Task directions: All that is asked is a faithful reproduction of the entries.
Provided records section start
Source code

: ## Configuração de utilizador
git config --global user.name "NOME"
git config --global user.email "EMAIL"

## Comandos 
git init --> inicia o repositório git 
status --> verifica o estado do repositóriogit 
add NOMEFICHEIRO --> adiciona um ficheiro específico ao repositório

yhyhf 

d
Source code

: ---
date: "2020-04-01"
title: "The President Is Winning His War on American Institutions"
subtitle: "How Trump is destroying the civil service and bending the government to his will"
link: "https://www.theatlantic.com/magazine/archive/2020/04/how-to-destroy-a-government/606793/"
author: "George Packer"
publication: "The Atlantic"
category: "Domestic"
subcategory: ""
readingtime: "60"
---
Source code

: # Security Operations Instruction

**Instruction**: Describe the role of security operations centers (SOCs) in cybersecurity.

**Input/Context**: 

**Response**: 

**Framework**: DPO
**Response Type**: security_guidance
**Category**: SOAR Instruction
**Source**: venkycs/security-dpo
Provided records section end
Answer area:
Source code

: ## Configuração de utilizador
git config --global user.name "NOME"
git config --global user.email "EMAIL"

## Comandos 
git init --> inicia o repositório git 
status --> verifica o estado do repositóriogit 
add NOMEFICHEIRO --> adiciona um ficheiro específico ao repositório

yhyhf 

d
Source code

: ---
date: "2020-04-01"
title: "The President Is Winning His War on American Institutions"
subtitle: "How Trump is destroying the civil service and bending the government to his will"
link: "https://www.theatlantic.com/magazine/archive/2020/04/how-to-destroy-a-government/606793/"
author: "George Packer"
publication: "The Atlantic"
category: "Domestic"
subcategory: ""
readingtime: "60"
---
Source code

: # Security Operations Instruction

**Instruction**: Describe the role of security operations centers (SOCs) in cybersecurity.

**Input/Context**: 

**Response**: 

**Framework**: DPO
**Response Type**: security_guidance
**Category**: SOAR Instruction
**Source**: venkycs/security-dpo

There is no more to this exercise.